Ovens brown cookies at different rates, too. If your cookies brown too quickly, try baking them at 25°F lower than the recipe suggests. If your cookies never seem to brown, raise the temperature by 25°F.
If your oven has a convection option, lucky you. Baking cookies with convection heat means the cookies bake evenly and faster. It is especially great for drop cookies because a faster cooking time prevents the cookies from drying out.
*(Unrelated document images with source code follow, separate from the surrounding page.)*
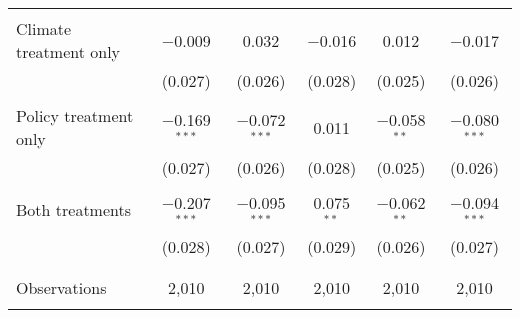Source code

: \begin{tabular}{@{\extracolsep{5pt}}lccccc}
  & & & & & \\ 
 Climate treatment only & $-$0.009 & 0.032 & $-$0.016 & 0.012 & $-$0.017 \\ 
  & (0.027) & (0.026) & (0.028) & (0.025) & (0.026) \\ 
  & & & & & \\ 
 Policy treatment only & $-$0.169$^{***}$ & $-$0.072$^{***}$ & 0.011 & $-$0.058$^{**}$ & $-$0.080$^{***}$ \\ 
  & (0.027) & (0.026) & (0.028) & (0.025) & (0.026) \\ 
  & & & & & \\ 
 Both treatments & $-$0.207$^{***}$ & $-$0.095$^{***}$ & 0.075$^{**}$ & $-$0.062$^{**}$ & $-$0.094$^{***}$ \\ 
  & (0.028) & (0.027) & (0.029) & (0.026) & (0.027) \\ 
  & & & & & \\ 
\hline \\[-1.8ex] 

Observations & 2,010 & 2,010 & 2,010 & 2,010 & 2,010 \\ 
\hline 
\hline \\[-1.8ex] 
\end{tabular}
If your oven has a convection option and you prefer to use it for baking cookies, a general rule of thumb is to lower the temperature in the recipe by 25°F and monitor the pan closely—you may need to shave off a few minutes of baking time.
To ensure that each sheet pan of cookies has the best chance of an even browning, I arrange the oven racks so one is positioned in the center and I bake one pan at a time. When the cookies have baked long enough for the edges to set, 8 or 10 minutes in most cases, I rotate the pan 180 degrees and continue to bake until done.
If you need to bake multiple pans and you only have one or two sheet pans, let them cool down before reloading. If you run out of cool sheet pans, you can portion cookies directly onto a piece of parchment paper on a work surface. Some cookie doughs bake better when chilled, such as shortbread and spritz, so plan accordingly. When one pan is in the oven, have another in the refrigerator filled with chilled, portioned dough. If cool sheet pans still are a problem and you need to chill the dough, get creative and use a cutting board or similar flat surface to transfer a sheet of parchment paper filled with dough to the refrigerator.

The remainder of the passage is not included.